Leave out the pictures and copy everything else in the records exactly.

"""

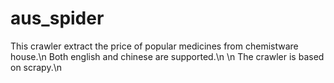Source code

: # aus_spider
This crawler extract the price of popular medicines from chemistware house.\n
Both english and chinese are supported.\n
\n
The crawler is based on scrapy.\n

"""

(ANSWER TO THIS TASK):
Source code

: # aus_spider
This crawler extract the price of popular medicines from chemistware house.\n
Both english and chinese are supported.\n
\n
The crawler is based on scrapy.\n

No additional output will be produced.